Diante disso, os ministros da Agricultura, Blairo Maggi, e dos Transportes, Valter Casimiro, informaram que os valores definidos pela Agência Nacional de Transportes Terrestres (ANTT) serão ajustados e, em alguns casos, devem cair. A nova tabela deve ser publicada nesta quinta-feira, 7, e, na próxima semana, o órgão irá abrir uma consulta pública sobre o assunto.

Além disso, os preços do diesel ainda não tiveram a redução de R$ 0,46 por litro prometida nas bombas.

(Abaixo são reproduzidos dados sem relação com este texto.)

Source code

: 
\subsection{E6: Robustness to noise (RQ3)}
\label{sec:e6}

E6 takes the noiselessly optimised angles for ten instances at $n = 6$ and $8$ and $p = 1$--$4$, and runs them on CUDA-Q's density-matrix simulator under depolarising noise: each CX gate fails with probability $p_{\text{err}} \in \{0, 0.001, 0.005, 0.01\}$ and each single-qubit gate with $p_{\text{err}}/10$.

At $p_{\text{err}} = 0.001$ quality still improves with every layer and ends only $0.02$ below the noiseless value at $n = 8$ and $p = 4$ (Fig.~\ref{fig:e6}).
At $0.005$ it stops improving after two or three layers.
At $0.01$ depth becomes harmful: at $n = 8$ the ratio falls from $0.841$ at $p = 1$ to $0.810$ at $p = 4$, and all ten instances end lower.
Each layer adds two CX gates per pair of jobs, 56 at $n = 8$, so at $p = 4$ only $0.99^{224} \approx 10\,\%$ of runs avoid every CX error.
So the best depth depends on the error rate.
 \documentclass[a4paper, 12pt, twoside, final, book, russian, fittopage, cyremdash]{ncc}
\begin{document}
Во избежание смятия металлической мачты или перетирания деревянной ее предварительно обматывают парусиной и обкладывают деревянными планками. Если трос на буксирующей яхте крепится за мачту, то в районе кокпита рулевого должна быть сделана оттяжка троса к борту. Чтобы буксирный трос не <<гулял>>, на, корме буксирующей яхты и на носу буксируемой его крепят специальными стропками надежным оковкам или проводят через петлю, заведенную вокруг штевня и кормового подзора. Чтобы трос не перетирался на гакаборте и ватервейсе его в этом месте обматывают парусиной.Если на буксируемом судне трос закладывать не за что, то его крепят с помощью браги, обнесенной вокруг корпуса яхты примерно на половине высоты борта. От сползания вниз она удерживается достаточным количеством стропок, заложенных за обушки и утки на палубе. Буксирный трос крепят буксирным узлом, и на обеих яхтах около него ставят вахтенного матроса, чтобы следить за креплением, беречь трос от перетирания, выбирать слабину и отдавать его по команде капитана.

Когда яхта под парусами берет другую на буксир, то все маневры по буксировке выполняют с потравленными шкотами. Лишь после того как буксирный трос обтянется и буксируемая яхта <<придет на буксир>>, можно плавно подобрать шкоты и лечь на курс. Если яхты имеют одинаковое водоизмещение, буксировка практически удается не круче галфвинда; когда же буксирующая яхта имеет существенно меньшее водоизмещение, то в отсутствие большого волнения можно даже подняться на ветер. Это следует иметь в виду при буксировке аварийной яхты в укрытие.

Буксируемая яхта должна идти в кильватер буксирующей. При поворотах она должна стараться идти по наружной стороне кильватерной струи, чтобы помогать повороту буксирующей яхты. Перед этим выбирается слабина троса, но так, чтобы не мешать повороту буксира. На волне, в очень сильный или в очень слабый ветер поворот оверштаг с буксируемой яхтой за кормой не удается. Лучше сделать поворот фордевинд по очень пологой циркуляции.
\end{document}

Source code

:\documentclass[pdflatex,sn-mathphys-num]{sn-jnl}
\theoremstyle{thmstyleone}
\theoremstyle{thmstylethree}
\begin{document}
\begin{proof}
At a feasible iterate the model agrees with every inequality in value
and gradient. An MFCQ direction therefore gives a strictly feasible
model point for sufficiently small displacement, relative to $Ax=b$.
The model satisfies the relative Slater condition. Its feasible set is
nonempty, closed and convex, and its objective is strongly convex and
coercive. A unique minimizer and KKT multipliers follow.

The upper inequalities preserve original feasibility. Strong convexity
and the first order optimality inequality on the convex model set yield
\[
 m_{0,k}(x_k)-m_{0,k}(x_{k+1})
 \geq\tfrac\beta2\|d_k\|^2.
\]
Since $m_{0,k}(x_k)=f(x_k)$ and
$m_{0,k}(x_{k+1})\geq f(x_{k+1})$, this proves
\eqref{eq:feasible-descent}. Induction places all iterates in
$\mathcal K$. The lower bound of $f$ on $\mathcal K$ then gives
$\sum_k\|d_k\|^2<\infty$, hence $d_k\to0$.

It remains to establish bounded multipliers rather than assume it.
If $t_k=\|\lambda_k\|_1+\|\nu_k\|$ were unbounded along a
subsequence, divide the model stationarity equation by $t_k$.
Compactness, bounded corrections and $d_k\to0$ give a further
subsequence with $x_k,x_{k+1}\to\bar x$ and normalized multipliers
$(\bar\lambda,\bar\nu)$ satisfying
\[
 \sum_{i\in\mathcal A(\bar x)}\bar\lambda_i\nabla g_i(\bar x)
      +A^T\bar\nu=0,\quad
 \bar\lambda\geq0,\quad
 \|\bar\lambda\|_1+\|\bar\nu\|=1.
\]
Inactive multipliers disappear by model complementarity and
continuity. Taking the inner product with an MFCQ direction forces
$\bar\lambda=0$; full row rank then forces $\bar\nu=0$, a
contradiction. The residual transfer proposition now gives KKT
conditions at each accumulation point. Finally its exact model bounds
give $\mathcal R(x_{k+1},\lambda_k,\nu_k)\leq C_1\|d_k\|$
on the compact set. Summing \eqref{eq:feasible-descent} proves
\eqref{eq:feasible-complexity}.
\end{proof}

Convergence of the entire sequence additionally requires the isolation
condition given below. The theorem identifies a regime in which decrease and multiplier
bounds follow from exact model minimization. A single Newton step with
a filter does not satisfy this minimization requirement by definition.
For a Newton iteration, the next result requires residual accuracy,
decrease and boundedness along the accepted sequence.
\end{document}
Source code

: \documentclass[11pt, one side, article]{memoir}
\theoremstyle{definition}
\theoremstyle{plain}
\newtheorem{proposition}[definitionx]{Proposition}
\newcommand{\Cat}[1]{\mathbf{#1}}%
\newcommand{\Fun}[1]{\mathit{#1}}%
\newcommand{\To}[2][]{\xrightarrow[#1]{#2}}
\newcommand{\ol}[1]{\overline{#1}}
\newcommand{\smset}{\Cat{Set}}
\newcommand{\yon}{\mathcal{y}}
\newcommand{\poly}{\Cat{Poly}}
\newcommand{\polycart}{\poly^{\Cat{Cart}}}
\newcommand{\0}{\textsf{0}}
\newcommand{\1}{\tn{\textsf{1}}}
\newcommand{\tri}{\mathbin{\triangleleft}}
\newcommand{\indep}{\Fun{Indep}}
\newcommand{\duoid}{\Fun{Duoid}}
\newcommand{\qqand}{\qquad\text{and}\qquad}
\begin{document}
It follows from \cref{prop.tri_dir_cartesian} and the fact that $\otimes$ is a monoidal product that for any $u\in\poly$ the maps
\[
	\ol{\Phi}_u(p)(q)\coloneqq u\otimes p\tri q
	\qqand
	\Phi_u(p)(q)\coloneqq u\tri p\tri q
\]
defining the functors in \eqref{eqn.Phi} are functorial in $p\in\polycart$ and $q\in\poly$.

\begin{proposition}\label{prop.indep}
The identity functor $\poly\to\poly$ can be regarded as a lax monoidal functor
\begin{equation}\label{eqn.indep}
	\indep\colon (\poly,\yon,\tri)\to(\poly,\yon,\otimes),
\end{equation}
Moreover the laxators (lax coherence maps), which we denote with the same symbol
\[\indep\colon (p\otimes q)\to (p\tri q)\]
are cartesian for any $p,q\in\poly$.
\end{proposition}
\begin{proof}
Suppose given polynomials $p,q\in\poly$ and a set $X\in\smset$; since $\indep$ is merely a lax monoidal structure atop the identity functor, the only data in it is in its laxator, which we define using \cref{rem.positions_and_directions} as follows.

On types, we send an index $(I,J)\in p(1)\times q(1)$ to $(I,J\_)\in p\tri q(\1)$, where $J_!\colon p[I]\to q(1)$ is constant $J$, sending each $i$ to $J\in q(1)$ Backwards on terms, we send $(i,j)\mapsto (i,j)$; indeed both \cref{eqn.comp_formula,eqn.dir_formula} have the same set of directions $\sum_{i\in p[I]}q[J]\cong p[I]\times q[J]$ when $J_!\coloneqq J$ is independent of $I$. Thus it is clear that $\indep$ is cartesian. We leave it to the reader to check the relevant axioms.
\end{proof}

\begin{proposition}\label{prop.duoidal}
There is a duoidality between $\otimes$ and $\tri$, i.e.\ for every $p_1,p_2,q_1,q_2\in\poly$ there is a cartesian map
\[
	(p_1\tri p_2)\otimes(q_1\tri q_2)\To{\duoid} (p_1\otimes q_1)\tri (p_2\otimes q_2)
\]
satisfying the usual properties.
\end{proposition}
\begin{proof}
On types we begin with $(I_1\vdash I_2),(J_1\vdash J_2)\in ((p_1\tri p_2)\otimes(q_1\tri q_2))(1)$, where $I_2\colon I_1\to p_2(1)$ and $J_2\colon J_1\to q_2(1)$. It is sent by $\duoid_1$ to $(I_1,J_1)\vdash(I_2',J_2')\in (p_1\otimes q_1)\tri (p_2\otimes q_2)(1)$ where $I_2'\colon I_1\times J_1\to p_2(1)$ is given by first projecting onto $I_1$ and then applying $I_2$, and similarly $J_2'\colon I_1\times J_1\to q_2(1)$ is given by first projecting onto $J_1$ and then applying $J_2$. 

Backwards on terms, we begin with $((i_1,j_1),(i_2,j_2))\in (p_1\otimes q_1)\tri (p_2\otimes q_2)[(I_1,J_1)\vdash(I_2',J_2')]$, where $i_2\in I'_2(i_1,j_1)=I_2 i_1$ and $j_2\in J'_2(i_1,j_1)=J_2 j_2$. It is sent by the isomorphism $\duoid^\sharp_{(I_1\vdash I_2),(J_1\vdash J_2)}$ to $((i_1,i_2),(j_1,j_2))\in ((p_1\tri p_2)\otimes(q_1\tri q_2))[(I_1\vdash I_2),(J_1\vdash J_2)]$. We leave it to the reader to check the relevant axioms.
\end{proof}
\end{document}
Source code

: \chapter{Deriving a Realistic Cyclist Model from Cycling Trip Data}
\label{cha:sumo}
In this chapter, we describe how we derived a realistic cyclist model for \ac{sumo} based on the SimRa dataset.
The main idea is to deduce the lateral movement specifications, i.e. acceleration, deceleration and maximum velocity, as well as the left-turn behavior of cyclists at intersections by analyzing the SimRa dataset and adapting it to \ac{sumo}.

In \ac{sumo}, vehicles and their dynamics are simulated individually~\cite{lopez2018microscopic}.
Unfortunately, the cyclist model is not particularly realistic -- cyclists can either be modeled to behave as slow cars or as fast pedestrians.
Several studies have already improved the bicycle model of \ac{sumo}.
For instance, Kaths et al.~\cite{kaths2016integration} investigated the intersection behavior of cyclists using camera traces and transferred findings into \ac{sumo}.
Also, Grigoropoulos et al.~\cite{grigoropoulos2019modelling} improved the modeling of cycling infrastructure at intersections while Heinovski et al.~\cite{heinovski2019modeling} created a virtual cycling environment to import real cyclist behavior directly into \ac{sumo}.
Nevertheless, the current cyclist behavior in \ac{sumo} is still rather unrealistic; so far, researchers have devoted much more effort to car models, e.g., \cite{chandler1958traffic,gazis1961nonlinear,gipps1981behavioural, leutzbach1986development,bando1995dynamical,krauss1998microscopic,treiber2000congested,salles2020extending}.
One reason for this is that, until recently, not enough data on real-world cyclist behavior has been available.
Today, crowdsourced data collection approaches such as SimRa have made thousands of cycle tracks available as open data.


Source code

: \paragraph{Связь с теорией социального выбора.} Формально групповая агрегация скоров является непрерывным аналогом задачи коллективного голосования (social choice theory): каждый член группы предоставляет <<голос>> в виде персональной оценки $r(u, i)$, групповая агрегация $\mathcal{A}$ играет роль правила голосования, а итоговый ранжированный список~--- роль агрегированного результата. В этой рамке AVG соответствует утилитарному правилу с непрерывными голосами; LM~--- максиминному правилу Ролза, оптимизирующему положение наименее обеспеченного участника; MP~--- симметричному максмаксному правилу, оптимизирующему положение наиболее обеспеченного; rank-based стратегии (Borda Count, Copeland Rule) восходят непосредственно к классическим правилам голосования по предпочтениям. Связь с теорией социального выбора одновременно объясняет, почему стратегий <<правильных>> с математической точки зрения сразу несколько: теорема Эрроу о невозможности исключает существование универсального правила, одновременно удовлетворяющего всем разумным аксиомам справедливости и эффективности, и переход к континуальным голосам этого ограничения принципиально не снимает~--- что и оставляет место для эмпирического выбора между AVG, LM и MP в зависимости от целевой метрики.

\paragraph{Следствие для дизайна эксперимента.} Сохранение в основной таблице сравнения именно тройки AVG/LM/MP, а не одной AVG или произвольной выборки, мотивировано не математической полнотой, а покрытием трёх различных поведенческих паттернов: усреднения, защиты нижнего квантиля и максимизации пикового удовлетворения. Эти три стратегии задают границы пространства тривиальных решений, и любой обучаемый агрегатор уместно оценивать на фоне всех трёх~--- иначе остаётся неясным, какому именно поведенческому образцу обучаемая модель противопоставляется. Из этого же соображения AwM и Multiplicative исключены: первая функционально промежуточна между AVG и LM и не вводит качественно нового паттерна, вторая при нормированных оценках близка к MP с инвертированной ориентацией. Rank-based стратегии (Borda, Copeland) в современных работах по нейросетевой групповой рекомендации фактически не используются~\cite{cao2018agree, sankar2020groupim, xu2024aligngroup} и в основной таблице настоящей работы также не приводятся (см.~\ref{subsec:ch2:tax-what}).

Embora a equipe econômica tenha assumido uma conta de R$ 13,5 bilhões para bancar uma redução e um subsídio ao combustível, alguns postos afirmam que a queda total só pode ser repassada se os estados baixarem o ICMS.

Outro recuo foi na anistia a multas por obstrução de rodovias, prometida pelo presidente Michel Temer. O relator do projeto que cria uma espécie de marco legal do transporte de cargas, Nelson Marquezelli (PTB-SP), decidiu nesta quarta retirar esse benefício do texto. A anistia deverá constar de uma Medida Provisória (MP). Essa mudança atendeu a um pedido do presidente da Câmara, Rodrigo Maia (DEM-RJ), que considerava o tema muito polêmico para ser tratado no meio de outros assuntos do setor de transportes.

‘Já que veio tabela, que contemple os dois lados’

Também instituído por Medida Provisória, o tabelamento do frete foi duramente criticado por produtores rurais e outros setores da economia. O argumento é que a tabela, que entrou em vigor em 30 de maio, elevou os custos em mais de 100%. Antes, não havia um preço mínimo e as negociações eram feitas caso a caso. A Associação Nacional de Exportadores de Cereais (Anec) estima que os produtores de grãos (soja, farelo de soja e milho) terão um custo extra de US$ 3,7 bilhões (US$ 2,8 bilhões este ano e mais US$ 900 milhões em 2019) caso a tabela não seja revisada. E alertou que pode recorrer à Justiça.

“Fechamos nossos custos para o ano inteiro com base em preços da Bolsa de Chicago. Não se pode introduzir um elemento surpresa, como fez o governo. Fixar preços é inconstitucional em uma economia de livre mercado. Nossas margens de lucro são muito pequenas. Nosso ganho vem do volume exportado. Essa tabela significa a falência do setor”, afirmou o diretor-geral da Anec, Sergio Castanho Teixeira Mendes.

Segundo o ministro dos Transportes, a primeira tabela da ANTT considerou apenas com um tipo de caminhão. Isso fez com que o custo fixo do frete fosse diluído em um menor número de eixos do veículo e, assim, elevasse o preço dos transportes. A nova tabela contemplará todos os tipos de caminhão. “O preço vai ser modificado. Quando dilui o custo fixo em um caminhão que tem mais eixos, você vai realmente diminuir o preço por eixo nessa carga”, disse Casimiro.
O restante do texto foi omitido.